→ **Exercise goal**
Could you filter the records below and return each line that holds "addressed"?

─── Data provided

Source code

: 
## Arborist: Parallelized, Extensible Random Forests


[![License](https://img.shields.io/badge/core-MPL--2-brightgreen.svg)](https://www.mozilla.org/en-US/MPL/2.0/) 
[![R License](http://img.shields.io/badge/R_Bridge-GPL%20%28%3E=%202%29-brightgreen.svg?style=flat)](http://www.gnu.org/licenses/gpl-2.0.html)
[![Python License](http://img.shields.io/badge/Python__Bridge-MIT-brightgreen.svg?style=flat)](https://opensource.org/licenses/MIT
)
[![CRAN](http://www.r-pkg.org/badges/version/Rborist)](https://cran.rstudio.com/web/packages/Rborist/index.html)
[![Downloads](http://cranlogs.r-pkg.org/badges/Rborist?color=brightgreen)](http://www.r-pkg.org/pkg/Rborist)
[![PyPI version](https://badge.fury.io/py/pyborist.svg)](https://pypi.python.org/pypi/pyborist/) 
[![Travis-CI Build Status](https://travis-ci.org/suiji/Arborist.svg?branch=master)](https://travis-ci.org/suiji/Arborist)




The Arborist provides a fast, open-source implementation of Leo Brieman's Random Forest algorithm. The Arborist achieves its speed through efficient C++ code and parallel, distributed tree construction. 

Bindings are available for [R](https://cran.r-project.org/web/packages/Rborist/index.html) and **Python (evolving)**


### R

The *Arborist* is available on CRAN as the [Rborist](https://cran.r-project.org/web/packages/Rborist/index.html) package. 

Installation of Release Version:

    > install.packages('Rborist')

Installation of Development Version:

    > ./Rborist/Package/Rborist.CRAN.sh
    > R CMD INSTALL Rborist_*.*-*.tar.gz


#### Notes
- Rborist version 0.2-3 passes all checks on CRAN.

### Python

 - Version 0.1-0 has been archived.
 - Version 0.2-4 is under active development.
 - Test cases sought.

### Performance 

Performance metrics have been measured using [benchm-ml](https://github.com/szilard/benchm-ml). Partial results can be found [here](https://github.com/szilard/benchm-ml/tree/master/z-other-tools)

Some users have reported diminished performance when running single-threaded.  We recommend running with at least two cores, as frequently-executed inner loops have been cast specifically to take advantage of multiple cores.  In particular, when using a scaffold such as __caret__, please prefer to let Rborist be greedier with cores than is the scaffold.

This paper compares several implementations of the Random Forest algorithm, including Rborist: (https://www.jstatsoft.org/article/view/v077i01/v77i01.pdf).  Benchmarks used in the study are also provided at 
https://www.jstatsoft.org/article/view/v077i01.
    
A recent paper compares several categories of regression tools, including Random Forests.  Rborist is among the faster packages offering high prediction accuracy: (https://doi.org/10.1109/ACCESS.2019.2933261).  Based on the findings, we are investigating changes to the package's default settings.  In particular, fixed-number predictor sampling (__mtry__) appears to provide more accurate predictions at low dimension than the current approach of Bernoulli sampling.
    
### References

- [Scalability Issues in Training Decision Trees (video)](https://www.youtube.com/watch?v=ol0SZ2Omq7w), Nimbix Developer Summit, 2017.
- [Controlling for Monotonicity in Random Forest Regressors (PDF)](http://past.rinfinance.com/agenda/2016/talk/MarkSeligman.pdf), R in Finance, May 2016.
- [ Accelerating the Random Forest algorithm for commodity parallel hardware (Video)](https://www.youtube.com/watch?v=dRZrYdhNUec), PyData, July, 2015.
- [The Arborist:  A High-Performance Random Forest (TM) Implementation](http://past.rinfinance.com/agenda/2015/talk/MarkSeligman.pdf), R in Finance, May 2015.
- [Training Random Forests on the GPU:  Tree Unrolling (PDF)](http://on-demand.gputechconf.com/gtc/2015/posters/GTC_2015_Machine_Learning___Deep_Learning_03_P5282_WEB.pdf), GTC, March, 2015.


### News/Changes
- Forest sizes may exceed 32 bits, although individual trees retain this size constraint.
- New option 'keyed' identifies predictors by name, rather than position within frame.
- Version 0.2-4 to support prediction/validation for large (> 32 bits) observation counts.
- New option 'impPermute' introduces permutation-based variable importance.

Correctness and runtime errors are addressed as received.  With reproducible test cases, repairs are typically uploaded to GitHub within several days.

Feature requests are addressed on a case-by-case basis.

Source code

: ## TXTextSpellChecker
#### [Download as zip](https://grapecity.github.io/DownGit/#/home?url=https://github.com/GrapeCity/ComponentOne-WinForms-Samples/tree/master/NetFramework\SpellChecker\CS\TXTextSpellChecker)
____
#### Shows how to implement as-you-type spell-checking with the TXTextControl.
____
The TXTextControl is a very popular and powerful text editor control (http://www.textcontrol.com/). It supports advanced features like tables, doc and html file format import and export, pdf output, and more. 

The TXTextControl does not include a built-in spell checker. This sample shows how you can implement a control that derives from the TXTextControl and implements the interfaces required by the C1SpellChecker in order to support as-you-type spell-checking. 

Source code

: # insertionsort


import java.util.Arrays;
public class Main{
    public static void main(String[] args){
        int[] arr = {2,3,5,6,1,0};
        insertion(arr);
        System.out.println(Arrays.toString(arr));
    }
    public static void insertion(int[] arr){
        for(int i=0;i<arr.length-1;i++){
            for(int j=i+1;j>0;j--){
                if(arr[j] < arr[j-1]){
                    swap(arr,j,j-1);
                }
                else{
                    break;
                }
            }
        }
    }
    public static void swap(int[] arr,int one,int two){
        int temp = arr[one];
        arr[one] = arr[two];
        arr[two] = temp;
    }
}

──────

→ **Your response**
Correctness and runtime errors are addressed as received.  With reproducible test cases, repairs are typically uploaded to GitHub within several days.
Feature requests are addressed on a case-by-case basis.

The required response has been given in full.